At a recent roundtable in New York hosted by The Bank of New York industry leaders discussed the progress of Continuous Linked Settlement. Global Finance’s Joseph Giarraputo moderated.
William Koleba, vice president, manager of the CLS project office at The Bank of New York: Continuous Linked Settlement (CLS) is a method of eliminating settlement risk for financial institutions’ foreign exchange transactions. It’s been live for about eight months now and not only has it been successful but it’s been growing in volume and growing in value of settlements.

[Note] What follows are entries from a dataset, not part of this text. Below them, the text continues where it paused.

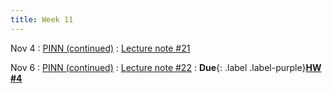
 ```yaml
---
title: Week 11
---
```


Nov 4
: [PINN (continued)](https://boguoporousmedia.github.io/HWRS504-404-2025Fall/lecture/)
  : [Lecture note #21](https://boguoporousmedia.github.io/HWRS504-404-2025Fall/lecture/)

Nov 6
: [PINN (continued)](https://boguoporousmedia.github.io/HWRS504-404-2025Fall/lecture/)
  : [Lecture note #22](https://boguoporousmedia.github.io/HWRS504-404-2025Fall/lecture/)
: **Due**{: .label .label-purple}[**HW #4**](#)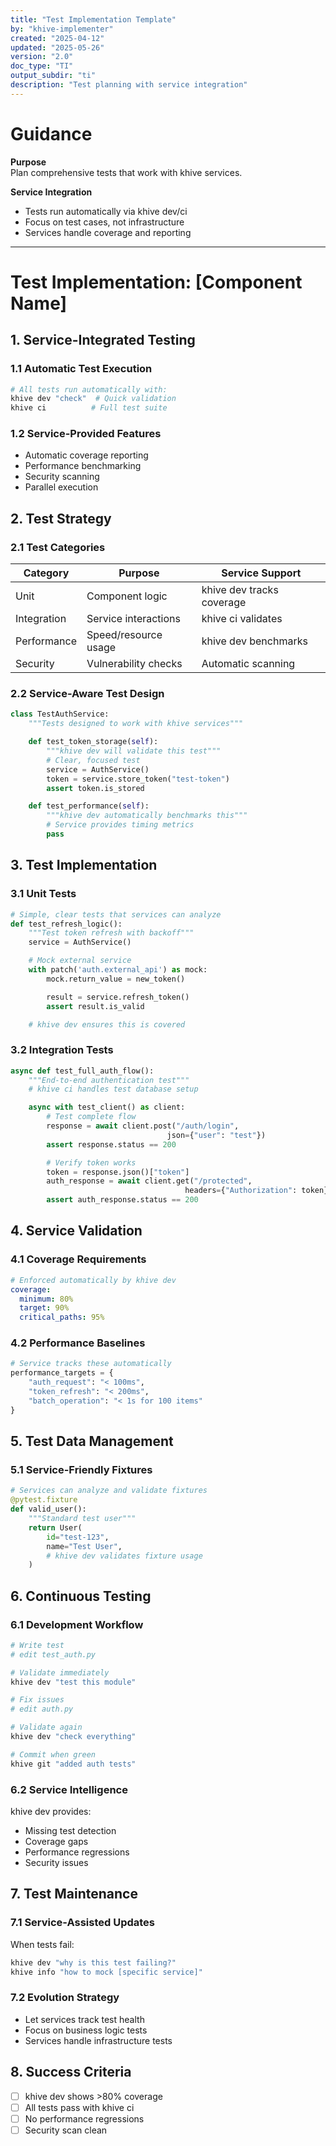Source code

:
 ```yaml
---
title: "Test Implementation Template"
by: "khive-implementer"
created: "2025-04-12"
updated: "2025-05-26"
version: "2.0"
doc_type: "TI"
output_subdir: "ti"
description: "Test planning with service integration"
---
```


# Guidance

**Purpose**\
Plan comprehensive tests that work with khive services.

**Service Integration**

- Tests run automatically via khive dev/ci
- Focus on test cases, not infrastructure
- Services handle coverage and reporting

---

# Test Implementation: [Component Name]

## 1. Service-Integrated Testing

### 1.1 Automatic Test Execution

```bash
# All tests run automatically with:
khive dev "check"  # Quick validation
khive ci          # Full test suite
```

### 1.2 Service-Provided Features

- Automatic coverage reporting
- Performance benchmarking
- Security scanning
- Parallel execution

## 2. Test Strategy

### 2.1 Test Categories

| Category    | Purpose              | Service Support           |
| ----------- | -------------------- | ------------------------- |
| Unit        | Component logic      | khive dev tracks coverage |
| Integration | Service interactions | khive ci validates        |
| Performance | Speed/resource usage | khive dev benchmarks      |
| Security    | Vulnerability checks | Automatic scanning        |

### 2.2 Service-Aware Test Design

```python
class TestAuthService:
    """Tests designed to work with khive services"""

    def test_token_storage(self):
        """khive dev will validate this test"""
        # Clear, focused test
        service = AuthService()
        token = service.store_token("test-token")
        assert token.is_stored

    def test_performance(self):
        """khive dev automatically benchmarks this"""
        # Service provides timing metrics
        pass
```

## 3. Test Implementation

### 3.1 Unit Tests

```python
# Simple, clear tests that services can analyze
def test_refresh_logic():
    """Test token refresh with backoff"""
    service = AuthService()

    # Mock external service
    with patch('auth.external_api') as mock:
        mock.return_value = new_token()

        result = service.refresh_token()
        assert result.is_valid

    # khive dev ensures this is covered
```

### 3.2 Integration Tests

```python
async def test_full_auth_flow():
    """End-to-end authentication test"""
    # khive ci handles test database setup

    async with test_client() as client:
        # Test complete flow
        response = await client.post("/auth/login",
                                   json={"user": "test"})
        assert response.status == 200

        # Verify token works
        token = response.json()["token"]
        auth_response = await client.get("/protected",
                                       headers={"Authorization": token})
        assert auth_response.status == 200
```

## 4. Service Validation

### 4.1 Coverage Requirements

```yaml
# Enforced automatically by khive dev
coverage:
  minimum: 80%
  target: 90%
  critical_paths: 95%
```

### 4.2 Performance Baselines

```python
# Service tracks these automatically
performance_targets = {
    "auth_request": "< 100ms",
    "token_refresh": "< 200ms",
    "batch_operation": "< 1s for 100 items"
}
```

## 5. Test Data Management

### 5.1 Service-Friendly Fixtures

```python
# Services can analyze and validate fixtures
@pytest.fixture
def valid_user():
    """Standard test user"""
    return User(
        id="test-123",
        name="Test User",
        # khive dev validates fixture usage
    )
```

## 6. Continuous Testing

### 6.1 Development Workflow

```bash
# Write test
# edit test_auth.py

# Validate immediately
khive dev "test this module"

# Fix issues
# edit auth.py

# Validate again
khive dev "check everything"

# Commit when green
khive git "added auth tests"
```

### 6.2 Service Intelligence

khive dev provides:

- Missing test detection
- Coverage gaps
- Performance regressions
- Security issues

## 7. Test Maintenance

### 7.1 Service-Assisted Updates

When tests fail:

```bash
khive dev "why is this test failing?"
khive info "how to mock [specific service]"
```

### 7.2 Evolution Strategy

- Let services track test health
- Focus on business logic tests
- Services handle infrastructure tests

## 8. Success Criteria

- [ ] khive dev shows >80% coverage
- [ ] All tests pass with khive ci
- [ ] No performance regressions
- [ ] Security scan clean

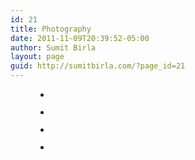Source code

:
 ```yaml
---
id: 21
title: Photography
date: 2011-11-09T20:39:52-05:00
author: Sumit Birla
layout: page
guid: http://sumitbirla.com/?page_id=21
---
```

<figure class="wp-block-gallery columns-3 is-cropped">

<ul class="blocks-gallery-grid">
  <li class="blocks-gallery-item">
    <figure><img src="https://sumitbirla.me/wp-content/uploads/2020/01/IMG_0828.jpg" alt="" data-id="1201" data-link="https://sumitbirla.me/photos/img_0828/" class="wp-image-1201" /></figure>
  </li>
  <li class="blocks-gallery-item">
    <figure><img src="https://sumitbirla.me/wp-content/uploads/2020/01/IMG_4465.jpg" alt="" data-id="1202" data-link="https://sumitbirla.me/photos/img_4465/" class="wp-image-1202" /></figure>
  </li>
  <li class="blocks-gallery-item">
    <figure><img src="https://sumitbirla.me/wp-content/uploads/2020/01/IMG_5250.jpg" alt="" data-id="1203" data-link="https://sumitbirla.me/photos/img_5250/" class="wp-image-1203" /></figure>
  </li>
  <li class="blocks-gallery-item">
    <figure><img src="https://sumitbirla.me/wp-content/uploads/2020/01/IMG_8835-2.jpg" alt="" data-id="1204" data-link="https://sumitbirla.me/photos/img_8835-2/" class="wp-image-1204" /></figure>
  </li>
</ul></figure>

Joseph DeFeo, president and CEO, CLS Bank International: CLS actually emerged out of a coincidence of events. In light of the tremendous growth in daily turnover in the foreign exchange markets, the G-10 central bankers realized that temporal risk—the so-called Herstatt Risk—had become extraordinarily large. At the same time, the FX Committee in New York had been looking at this because there were rumblings that the Fed and other central banks were going to “do something about it,” so the banks were getting worried. Simultaneously a group of bankers got together through the Swift organization to determine if the mechanisms for international settlements could be improved. Out of that emerged the idea of the CLS Bank.
KOLEBA: CLS is special in that you’re dealing with the settlement side of the transaction. You’re going directly for the real portion of the risk. You’re keeping the granularity of those trades intact and settling those trades individually.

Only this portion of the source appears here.